Ao longo deste século, os festivais de cinema têm aberto as suas programações aos filmes clássicos, mais ou menos “antigos”. Não se trata de um banal gesto de nostalgia. Estamos perante um sinal da consciência da memória ou, mais exactamente, da possibilidade de perda da memória. Isto porque, muito para lá do cinema, a definição do presente torna-se tanto mais volátil, eventualmente manipulável, quanto o esquecimento for uma regra dominante na sociedade.
Também neste domínio, o Festival de Cannes continua a ser uma referência modelar. Em boa verdade, podemos mesmo dizer que, em termos proporcionais, a secção
Cannes Classics é a que mais cresceu ao longo dos últimos 20 anos. Primeiro, o incremento das cópias restauradas correspondia, sobretudo, à crescente importância do formato Blu-ray, ideal, justamente, para difundir os clássicos que tinham sido tratados para recuperar as qualidades das suas imagens originais; depois, com a consolidação das plataformas digitais, surgiu uma importante via de difusão de novas cópias de títulos marcantes na história do cinema. Os filmes restaurados (de autores tão emblemáticos como Alfred Hitchcock ou Ingmar Bergman) recuperaram mesmo o seu lugar nas rotinas das salas escuras — Portugal é um bom exemplo disso mesmo, sobretudo graças à acção de alguns distribuidores e exibidores do chamado circuito independente.

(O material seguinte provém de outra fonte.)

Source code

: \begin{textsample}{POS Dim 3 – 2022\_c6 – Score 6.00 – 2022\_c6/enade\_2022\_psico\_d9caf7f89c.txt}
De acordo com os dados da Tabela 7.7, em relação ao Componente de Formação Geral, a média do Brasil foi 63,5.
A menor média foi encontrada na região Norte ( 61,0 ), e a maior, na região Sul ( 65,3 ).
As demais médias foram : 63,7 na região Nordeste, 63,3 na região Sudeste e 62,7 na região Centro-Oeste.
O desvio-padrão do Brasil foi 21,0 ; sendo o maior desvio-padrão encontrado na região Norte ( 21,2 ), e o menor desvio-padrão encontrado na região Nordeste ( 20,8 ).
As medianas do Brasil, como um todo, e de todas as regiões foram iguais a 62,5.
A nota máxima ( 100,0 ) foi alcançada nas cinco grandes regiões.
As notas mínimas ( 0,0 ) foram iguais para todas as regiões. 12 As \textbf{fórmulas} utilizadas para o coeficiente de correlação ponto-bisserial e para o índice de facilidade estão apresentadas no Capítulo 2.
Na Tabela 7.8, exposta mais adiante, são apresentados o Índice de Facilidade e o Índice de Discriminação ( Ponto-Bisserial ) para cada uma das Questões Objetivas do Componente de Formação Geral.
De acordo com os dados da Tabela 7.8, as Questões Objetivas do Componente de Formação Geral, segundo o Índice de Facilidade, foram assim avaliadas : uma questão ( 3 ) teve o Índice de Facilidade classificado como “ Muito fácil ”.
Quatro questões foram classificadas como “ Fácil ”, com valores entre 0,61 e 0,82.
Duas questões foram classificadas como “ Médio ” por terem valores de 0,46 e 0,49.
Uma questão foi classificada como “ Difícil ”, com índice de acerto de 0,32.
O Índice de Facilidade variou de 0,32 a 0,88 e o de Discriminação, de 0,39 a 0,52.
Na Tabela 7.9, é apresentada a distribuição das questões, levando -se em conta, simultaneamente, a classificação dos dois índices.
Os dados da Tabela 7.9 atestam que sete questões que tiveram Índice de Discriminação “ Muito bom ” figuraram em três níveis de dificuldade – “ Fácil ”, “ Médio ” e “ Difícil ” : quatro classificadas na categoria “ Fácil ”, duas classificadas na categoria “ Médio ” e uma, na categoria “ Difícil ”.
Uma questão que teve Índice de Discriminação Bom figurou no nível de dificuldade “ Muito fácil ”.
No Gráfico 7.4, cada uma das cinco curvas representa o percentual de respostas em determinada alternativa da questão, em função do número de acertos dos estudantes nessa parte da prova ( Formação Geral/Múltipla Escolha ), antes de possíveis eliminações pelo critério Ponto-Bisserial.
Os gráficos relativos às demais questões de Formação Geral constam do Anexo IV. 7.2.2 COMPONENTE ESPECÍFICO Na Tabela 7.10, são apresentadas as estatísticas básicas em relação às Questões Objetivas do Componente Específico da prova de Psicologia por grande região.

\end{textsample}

Em Cannes, este ano, dois filmes ilustraram de forma sugestiva a sedução dos clássicos. Estando ambos a comemorar meio século de existência, nunca deixaram de ocupar um lugar de evidência no imaginário popular da cinefilia. São eles
Voando sobre um Ninho de Cucos, parábola política sobre as diferenças individuais realizada por Milos Forman, e
Barry Lyndon, epopeia social e política alheia às convenções da “reconstituição histórica” com que Stanley Kubrick, inspirando-se no romance de William Makepeace Thackeray (1811-1863), nos “obrigou” a rever a visão meramente decorativa, porventura pitoresca, do século XVIII britânico.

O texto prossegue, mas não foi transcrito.